(Stored data)

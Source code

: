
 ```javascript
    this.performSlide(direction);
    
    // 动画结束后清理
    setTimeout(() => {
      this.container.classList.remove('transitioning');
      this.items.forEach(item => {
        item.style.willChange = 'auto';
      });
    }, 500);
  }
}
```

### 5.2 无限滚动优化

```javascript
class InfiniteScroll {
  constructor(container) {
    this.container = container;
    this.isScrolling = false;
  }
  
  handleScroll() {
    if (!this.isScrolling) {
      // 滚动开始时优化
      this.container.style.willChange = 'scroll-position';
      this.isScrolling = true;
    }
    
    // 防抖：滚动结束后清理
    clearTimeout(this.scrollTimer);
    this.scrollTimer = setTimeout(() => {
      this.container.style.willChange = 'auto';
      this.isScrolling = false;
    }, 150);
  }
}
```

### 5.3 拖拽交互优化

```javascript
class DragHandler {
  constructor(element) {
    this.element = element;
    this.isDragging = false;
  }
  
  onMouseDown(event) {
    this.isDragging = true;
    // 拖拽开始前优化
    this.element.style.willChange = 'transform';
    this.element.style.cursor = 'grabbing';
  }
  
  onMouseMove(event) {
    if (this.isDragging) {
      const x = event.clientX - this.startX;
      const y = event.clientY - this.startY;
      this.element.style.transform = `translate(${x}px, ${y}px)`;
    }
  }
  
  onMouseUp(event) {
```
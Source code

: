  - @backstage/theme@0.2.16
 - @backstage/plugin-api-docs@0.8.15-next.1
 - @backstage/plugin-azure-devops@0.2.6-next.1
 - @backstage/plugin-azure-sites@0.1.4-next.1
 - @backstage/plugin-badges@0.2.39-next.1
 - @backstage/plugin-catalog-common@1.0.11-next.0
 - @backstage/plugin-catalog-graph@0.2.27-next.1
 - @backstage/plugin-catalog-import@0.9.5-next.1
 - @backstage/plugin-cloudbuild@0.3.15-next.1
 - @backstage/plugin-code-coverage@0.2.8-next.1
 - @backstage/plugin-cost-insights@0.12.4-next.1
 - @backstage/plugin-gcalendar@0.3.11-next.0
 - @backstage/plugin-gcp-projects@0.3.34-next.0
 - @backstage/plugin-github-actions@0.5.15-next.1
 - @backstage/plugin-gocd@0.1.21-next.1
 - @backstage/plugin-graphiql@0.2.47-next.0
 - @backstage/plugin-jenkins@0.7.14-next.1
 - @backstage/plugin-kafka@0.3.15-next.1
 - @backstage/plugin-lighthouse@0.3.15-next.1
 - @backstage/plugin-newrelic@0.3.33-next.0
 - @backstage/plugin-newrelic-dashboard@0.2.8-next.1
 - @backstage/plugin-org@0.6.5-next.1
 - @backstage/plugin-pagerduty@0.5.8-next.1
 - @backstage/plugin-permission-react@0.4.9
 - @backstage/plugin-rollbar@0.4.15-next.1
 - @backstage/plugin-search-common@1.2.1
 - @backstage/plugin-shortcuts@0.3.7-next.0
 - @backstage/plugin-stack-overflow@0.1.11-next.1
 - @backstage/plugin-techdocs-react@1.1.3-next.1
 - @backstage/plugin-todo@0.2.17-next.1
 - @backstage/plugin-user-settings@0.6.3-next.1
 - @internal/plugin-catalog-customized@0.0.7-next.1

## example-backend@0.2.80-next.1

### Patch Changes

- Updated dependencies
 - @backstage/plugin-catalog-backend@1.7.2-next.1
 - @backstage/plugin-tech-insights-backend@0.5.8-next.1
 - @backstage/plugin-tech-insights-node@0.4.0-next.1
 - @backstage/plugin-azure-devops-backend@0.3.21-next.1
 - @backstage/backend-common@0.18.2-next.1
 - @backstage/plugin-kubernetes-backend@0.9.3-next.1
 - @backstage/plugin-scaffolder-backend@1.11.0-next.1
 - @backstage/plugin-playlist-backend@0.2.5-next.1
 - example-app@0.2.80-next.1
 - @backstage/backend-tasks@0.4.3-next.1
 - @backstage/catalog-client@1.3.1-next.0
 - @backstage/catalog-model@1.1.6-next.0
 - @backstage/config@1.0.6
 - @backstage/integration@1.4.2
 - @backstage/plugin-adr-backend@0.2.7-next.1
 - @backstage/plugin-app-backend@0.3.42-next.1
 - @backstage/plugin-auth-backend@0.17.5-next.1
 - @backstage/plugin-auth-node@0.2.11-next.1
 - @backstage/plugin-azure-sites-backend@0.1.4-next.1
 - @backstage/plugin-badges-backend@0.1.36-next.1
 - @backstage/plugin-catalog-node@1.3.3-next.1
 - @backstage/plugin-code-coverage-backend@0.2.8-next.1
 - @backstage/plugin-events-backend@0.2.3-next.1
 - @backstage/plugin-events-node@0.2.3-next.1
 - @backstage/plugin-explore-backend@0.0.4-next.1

(PROBLEM REQUIREMENTS) Every line above should be duplicated exactly as it stands.

(RESPONSE BOX)
Source code

:
 ```javascript
    this.performSlide(direction);
    
    // 动画结束后清理
    setTimeout(() => {
      this.container.classList.remove('transitioning');
      this.items.forEach(item => {
        item.style.willChange = 'auto';
      });
    }, 500);
  }
}
```

### 5.2 无限滚动优化

```javascript
class InfiniteScroll {
  constructor(container) {
    this.container = container;
    this.isScrolling = false;
  }
  
  handleScroll() {
    if (!this.isScrolling) {
      // 滚动开始时优化
      this.container.style.willChange = 'scroll-position';
      this.isScrolling = true;
    }
    
    // 防抖：滚动结束后清理
    clearTimeout(this.scrollTimer);
    this.scrollTimer = setTimeout(() => {
      this.container.style.willChange = 'auto';
      this.isScrolling = false;
    }, 150);
  }
}
```

### 5.3 拖拽交互优化

```javascript
class DragHandler {
  constructor(element) {
    this.element = element;
    this.isDragging = false;
  }
  
  onMouseDown(event) {
    this.isDragging = true;
    // 拖拽开始前优化
    this.element.style.willChange = 'transform';
    this.element.style.cursor = 'grabbing';
  }
  
  onMouseMove(event) {
    if (this.isDragging) {
      const x = event.clientX - this.startX;
      const y = event.clientY - this.startY;
      this.element.style.transform = `translate(${x}px, ${y}px)`;
    }
  }
  
  onMouseUp(event) {
```
Source code

:  - @backstage/theme@0.2.16
 - @backstage/plugin-api-docs@0.8.15-next.1
 - @backstage/plugin-azure-devops@0.2.6-next.1
 - @backstage/plugin-azure-sites@0.1.4-next.1
 - @backstage/plugin-badges@0.2.39-next.1
 - @backstage/plugin-catalog-common@1.0.11-next.0
 - @backstage/plugin-catalog-graph@0.2.27-next.1
 - @backstage/plugin-catalog-import@0.9.5-next.1
 - @backstage/plugin-cloudbuild@0.3.15-next.1
 - @backstage/plugin-code-coverage@0.2.8-next.1
 - @backstage/plugin-cost-insights@0.12.4-next.1
 - @backstage/plugin-gcalendar@0.3.11-next.0
 - @backstage/plugin-gcp-projects@0.3.34-next.0
 - @backstage/plugin-github-actions@0.5.15-next.1
 - @backstage/plugin-gocd@0.1.21-next.1
 - @backstage/plugin-graphiql@0.2.47-next.0
 - @backstage/plugin-jenkins@0.7.14-next.1
 - @backstage/plugin-kafka@0.3.15-next.1
 - @backstage/plugin-lighthouse@0.3.15-next.1
 - @backstage/plugin-newrelic@0.3.33-next.0
 - @backstage/plugin-newrelic-dashboard@0.2.8-next.1
 - @backstage/plugin-org@0.6.5-next.1
 - @backstage/plugin-pagerduty@0.5.8-next.1
 - @backstage/plugin-permission-react@0.4.9
 - @backstage/plugin-rollbar@0.4.15-next.1
 - @backstage/plugin-search-common@1.2.1
 - @backstage/plugin-shortcuts@0.3.7-next.0
 - @backstage/plugin-stack-overflow@0.1.11-next.1
 - @backstage/plugin-techdocs-react@1.1.3-next.1
 - @backstage/plugin-todo@0.2.17-next.1
 - @backstage/plugin-user-settings@0.6.3-next.1
 - @internal/plugin-catalog-customized@0.0.7-next.1

## example-backend@0.2.80-next.1

### Patch Changes

- Updated dependencies
 - @backstage/plugin-catalog-backend@1.7.2-next.1
 - @backstage/plugin-tech-insights-backend@0.5.8-next.1
 - @backstage/plugin-tech-insights-node@0.4.0-next.1
 - @backstage/plugin-azure-devops-backend@0.3.21-next.1
 - @backstage/backend-common@0.18.2-next.1
 - @backstage/plugin-kubernetes-backend@0.9.3-next.1
 - @backstage/plugin-scaffolder-backend@1.11.0-next.1
 - @backstage/plugin-playlist-backend@0.2.5-next.1
 - example-app@0.2.80-next.1
 - @backstage/backend-tasks@0.4.3-next.1
 - @backstage/catalog-client@1.3.1-next.0
 - @backstage/catalog-model@1.1.6-next.0
 - @backstage/config@1.0.6
 - @backstage/integration@1.4.2
 - @backstage/plugin-adr-backend@0.2.7-next.1
 - @backstage/plugin-app-backend@0.3.42-next.1
 - @backstage/plugin-auth-backend@0.17.5-next.1
 - @backstage/plugin-auth-node@0.2.11-next.1
 - @backstage/plugin-azure-sites-backend@0.1.4-next.1
 - @backstage/plugin-badges-backend@0.1.36-next.1
 - @backstage/plugin-catalog-node@1.3.3-next.1
 - @backstage/plugin-code-coverage-backend@0.2.8-next.1
 - @backstage/plugin-events-backend@0.2.3-next.1
 - @backstage/plugin-events-node@0.2.3-next.1
 - @backstage/plugin-explore-backend@0.0.4-next.1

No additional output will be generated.